Monday, May 15, 2017

his profound knowledge of men and things - notes on Nostromo

What a relief – I have been reading Joseph Conrad’s Nostromo (1904) – that some novelist finally figured out that 1) stories do not have to be told like a medieval chronicle – “and then, and then” – and 2) that entire scenes – important­ scenes – can simply be skipped.  And there the story is, as intact, as told, as ever.

Henry James had figured this out around the same time as Conrad, as I saw in The Wings of the Dove.  I know, we can think of plenty – well, some – earlier examples. There’s that sequence in Ivanhoe (1820) of parallel chapters, right?  At the siege?  You know.

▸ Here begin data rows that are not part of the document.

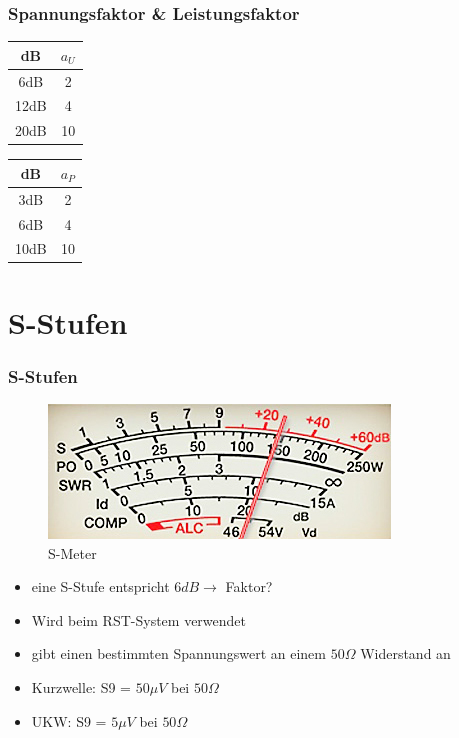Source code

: \begin{frame}
\frametitle{Spannungsfaktor \& Leistungsfaktor}
\begin{center}
\begin{Huge}
\begin{minipage}{0.3\textwidth}
	\begin{tabular}{|c|c|}
		\hline
		\textbf{dB} & $a_{U}$ \\
		\hline \hline
		\alert{6dB}  & \alert{2}  \\ \hline
		12dB & 4  \\ \hline
		\alert{20dB} & \alert{10} \\ \hline
	\end{tabular}
\end{minipage}
\hspace{2cm}
\begin{minipage}{0.3\textwidth}
	\begin{tabular}{|c|c|}
		\hline
		\textbf{dB} & $a_{P}$ \\
		\hline \hline
		\alert{3dB}  & \alert{2}  \\ \hline
		6dB  & 4  \\ \hline
		\alert{10dB} & \alert{10} \\ \hline
	\end{tabular}
\end{minipage}
\end{Huge}
\end{center}
\end{frame}

\section*{S-Stufen}
\begin{frame}
\frametitle{S-Stufen}
\begin{center}
\begin{figure}
\includegraphics[scale=1.2]{e10/S-Meter.jpg}
\caption{S-Meter\cite{s-meter}}
\end{figure}
\begin{itemize}
	\item eine S-Stufe entspricht $6 dB \rightarrow$ Faktor?
	\item Wird beim RST-System verwendet
	\item gibt einen bestimmten Spannungswert an einem $50\Omega$ Widerstand an
	\item Kurzwelle: S9 = $50\mu V$ bei $50\Omega$
	\item UKW: S9 = $5\mu V$ bei $50\Omega$
\end{itemize}
\end{center}
\end{frame}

Nostromo is a bit of a thriller, even a bit of a heist story, so the time jumps could be used for suspense, but are instead generally used for irony.  Conrad moves me forward in one strand of the story so that when he goes back to pick up another strand, I know more than the characters.  This is a form of suspense, I suppose, but the question is what events will erupt when the characters learn what I know.  I bet they’ll be surprised!

The first chapter is hardly something that belongs in a novel at all.  It is more of a geography, but of a fictional town in a fictional country, Costaguana, that has some resemblance to Colombia.  Much of the chapter is about the exact arrangement of the islands in the harbor, some of which can be immediately forgotten, some of which is crucial to understanding the story.  A little inset tale about the ghosts of doomed treasure-hunters foreshadows the plot, but otherwise there are barely people in this chapter.

The second introduces some people, including Captain Mitchell, “’Fussy Joe’ for the commanders of the Company’s Ships, Captain Joseph Mitchell prided himself on his profound knowledge of men and things in the country – cosas de Costaguana” (I.2).

All of the Conrad I have read, aside from The Secret Agent (1907) and “The Secret Sharer” (1908) has been from the fertile period of 1897 to 1902, the time of the southeast Asian seas or his stand-in narrator Marlow or both, in Lord Jim (1900), say.  My understanding is that Conrad had something of an artistic crisis that moved him elsewhere, to the London anarchists of The Secret Agent and here, earlier, to the remote Pacific province of a South American country that he had visited once, twenty-five years earlier, and that he mostly patched together from a couple of books.  He fooled me, at least.  I was convinced.  Some of the extraneous history Conrad includes made me think that that Nostromo was a precursor of The Lord of the Rings.  World-building is what I believe people call this.

The other break is the Captain Mitchell character, an anti-Marlow.  In a novel by an ironist, we can guess that anyone who prides himself on his profound knowledge is actually a fool, which makes Captain Mitchell a great recurring narrative device: when Conrad needs someone who does not really understand what is going on, here he is.  Irony ensues.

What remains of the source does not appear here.